Is it possible that Republicans are finally doing something about what Democrats like to call the “Republican culture of corruption” on Capitol Hill?

After a year of ferocious denials, Rep. Bob Ney decided last week that maybe he’d done something wrong after all.The Ohio Republican agreed to plead guilty to corruption charges stemming from favors he did for clients of the notorious Republican lobbyist, Jack Abramoff.

The same day Mr. Ney’s plea agreement became public, House Republicans decided that maybe they’d gone overboard on this whole business of “earmarks” — the special-interest projects that congressmen and senators anonymously slip into legislation to benefit their most generous friends.

So the House passed a new procedural rule requiring that the sponsor of each such project be identified in the piece of legislation authorizing the expenditure or provision.

And there’s more. Congress also last week passed the Federal Funding Accountability and Transparency Act, which will establish a publicly accessible Internet database of federal expenditures.

Operated by the Office of Management and Budget, the Web site will list every entity that receives a government grant or contract — as well as the total amount each entity receives. By 2008, when it’s fully on line, the database will for the first time publicly account for almost $1 trillion in discretionary federal spending.

Skeptics were quick to point out that not all these developments are quite as hopeful as they appear.

Even Mr. Ney’s public apology failed to go beyond the ritualistic regret for unnamed “mistakes.” It was merely an excess of virtue and fellow-feeling, he suggested, that led him to exchange legislative favors for lavish trips and campaign contributions.

“Over the years I have worked to help others,” he said. “But now I am the one that needs help.”

More significant, despite the festival of self-congratulation that celebrated its passage, the earmark reform passed by the House has serious flaws.

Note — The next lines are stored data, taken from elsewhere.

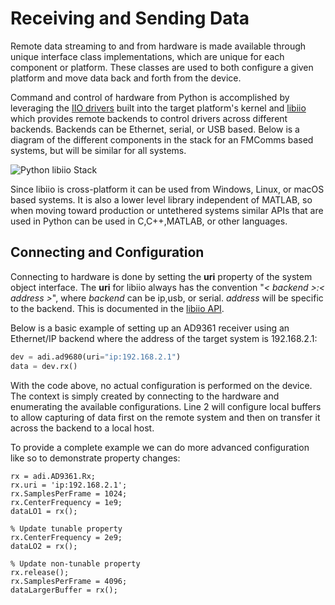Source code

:# Receiving and Sending Data

Remote data streaming to and from hardware is made available through unique interface class implementations, which are unique for each component or platform. These classes are used to both configure a given platform and move data back and forth from the device.

Command and control of hardware from Python is accomplished by leveraging the [IIO drivers](https://wiki.analog.com/software/linux/docs/iio/iio) built into the target platform's kernel and [libiio](https://wiki.analog.com/resources/tools-software/linux-software/libiio) which provides remote backends to control drivers across different backends. Backends can be Ethernet, serial, or USB based. Below is a diagram of the different components in the stack for an FMComms based systems, but will be similar for all systems.

![Python libiio Stack](assets/MATLAB_libiio_Stack.png)

Since libiio is cross-platform it can be used from Windows, Linux, or macOS based systems. It is also a lower level library independent of MATLAB, so when moving toward production or untethered systems similar APIs that are used in Python can be used in C,C++,MATLAB, or other languages.

## Connecting and Configuration

Connecting to hardware is done by setting the **uri** property of the system object interface. The **uri** for libiio always has the convention "*< backend >:< address >*", where *backend* can be ip,usb, or serial. *address* will be specific to the backend. This is documented in the [libiio API](https://analogdevicesinc.github.io/libiio/master/libiio/group__Context.html#gafdcee40508700fa395370b6c636e16fe).

Below is a basic example of setting up an AD9361 receiver using an Ethernet/IP backend where the address of the target system is 192.168.2.1:

```python
dev = adi.ad9680(uri="ip:192.168.2.1")
data = dev.rx()
```
With the code above, no actual configuration is performed on the device. The context is simply created by connecting to the hardware and enumerating the available configurations. Line 2 will configure local buffers to allow capturing of data first on the remote system and then on transfer it across the backend to a local host.

To provide a complete example we can do more advanced configuration like so to demonstrate property changes:
```linenums="1"
rx = adi.AD9361.Rx;
rx.uri = 'ip:192.168.2.1';
rx.SamplesPerFrame = 1024;
rx.CenterFrequency = 1e9;
dataLO1 = rx();

% Update tunable property
rx.CenterFrequency = 2e9;
dataLO2 = rx();

% Update non-tunable property
rx.release();
rx.SamplesPerFrame = 4096;
dataLargerBuffer = rx();
```

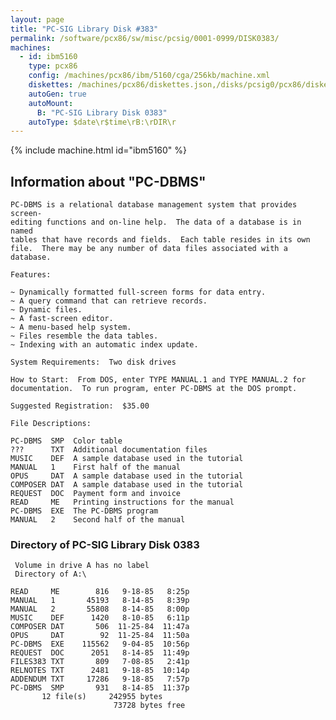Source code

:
 ```yaml
---
layout: page
title: "PC-SIG Library Disk #383"
permalink: /software/pcx86/sw/misc/pcsig/0001-0999/DISK0383/
machines:
  - id: ibm5160
    type: pcx86
    config: /machines/pcx86/ibm/5160/cga/256kb/machine.xml
    diskettes: /machines/pcx86/diskettes.json,/disks/pcsig0/pcx86/diskettes.json
    autoGen: true
    autoMount:
      B: "PC-SIG Library Disk 0383"
    autoType: $date\r$time\rB:\rDIR\r
---
```


{% include machine.html id="ibm5160" %}

## Information about "PC-DBMS"

    PC-DBMS is a relational database management system that provides screen-
    editing functions and on-line help.  The data of a database is in named
    tables that have records and fields.  Each table resides in its own
    file.  There may be any number of data files associated with a
    database.
    
    Features:
    
    ~ Dynamically formatted full-screen forms for data entry.
    ~ A query command that can retrieve records.
    ~ Dynamic files.
    ~ A fast-screen editor.
    ~ A menu-based help system.
    ~ Files resemble the data tables.
    ~ Indexing with an automatic index update.
    
    System Requirements:  Two disk drives
    
    How to Start:  From DOS, enter TYPE MANUAL.1 and TYPE MANUAL.2 for
    documentation.  To run program, enter PC-DBMS at the DOS prompt.
    
    Suggested Registration:  $35.00
    
    File Descriptions:
    
    PC-DBMS  SMP  Color table
    ???      TXT  Additional documentation files
    MUSIC    DEF  A sample database used in the tutorial
    MANUAL   1    First half of the manual
    OPUS     DAT  A sample database used in the tutorial
    COMPOSER DAT  A sample database used in the tutorial
    REQUEST  DOC  Payment form and invoice
    READ     ME   Printing instructions for the manual
    PC-DBMS  EXE  The PC-DBMS program
    MANUAL   2    Second half of the manual

### Directory of PC-SIG Library Disk 0383

     Volume in drive A has no label
     Directory of A:\

    READ     ME        816   9-18-85   8:25p
    MANUAL   1       45193   8-14-85   8:39p
    MANUAL   2       55808   8-14-85   8:00p
    MUSIC    DEF      1420   8-10-85   6:11p
    COMPOSER DAT       506  11-25-84  11:47a
    OPUS     DAT        92  11-25-84  11:50a
    PC-DBMS  EXE    115562   9-04-85  10:56p
    REQUEST  DOC      2051   8-14-85  11:49p
    FILES383 TXT       809   7-08-85   2:41p
    RELNOTES TXT      2481   9-18-85  10:14p
    ADDENDUM TXT     17286   9-18-85   7:57p
    PC-DBMS  SMP       931   8-14-85  11:37p
           12 file(s)     242955 bytes
                           73728 bytes free
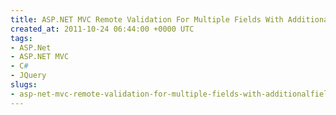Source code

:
 ```yaml
---
title: ASP.NET MVC Remote Validation For Multiple Fields With AdditionalFields Property
created_at: 2011-10-24 06:44:00 +0000 UTC
tags:
- ASP.Net
- ASP.NET MVC
- C#
- JQuery
slugs:
- asp-net-mvc-remote-validation-for-multiple-fields-with-additionalfields-property
---
```

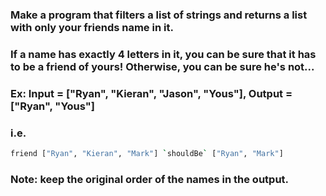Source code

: ### Make a program that filters a list of strings and returns a list with only your friends name in it.

### If a name has exactly 4 letters in it, you can be sure that it has to be a friend of yours! Otherwise, you can be sure he's not...

### Ex: Input = ["Ryan", "Kieran", "Jason", "Yous"], Output = ["Ryan", "Yous"]

### i.e.

```bash
friend ["Ryan", "Kieran", "Mark"] `shouldBe` ["Ryan", "Mark"]
```

### Note: keep the original order of the names in the output.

“I’m not even sure I’d call it reform,” said a slightly disappointed Steve Ellis, vice president for programs at Taxpayers for Common Sense, a Washington watchdog group that has helped draw attention to the problem of earmarks.

And no one should doubt that earmarks are a problem.

The last Democrat-controlled Congress, in 1994, loaded its 13 federal appropriations bills with 4,126 earmarks. In 2004, according to the Heritage Foundation, there were 14,404. Some estimates put the cost of these slippery appropriations at almost $60 billion a year.

The irrationality that earmarks encourage was aptly demonstrated by last year’s highway bill. The bill’s earmarks totaled roughly $23 billion, more than $1 billion of that went to the state of Alaska, whose lack of population — 660,000 — is more than compensated for by a savvy congressional delegation.

Meanwhile, according to one analysis of the bill, the city of Bakersfield, California, received more transportation earmarks than Los Angeles.

Distortions like these have at last become unignorable — so much so that even the Republican congressional leadership, which encouraged the distortions in the first place, felt compelled to act.

By requiring that earmarks be identified with the member who sponsored them, last week’s rule change strikes a blow for transparency. It will remove the secrecy that gives even the most innocent appropriation the appearance of sleazy collusion and self-dealing.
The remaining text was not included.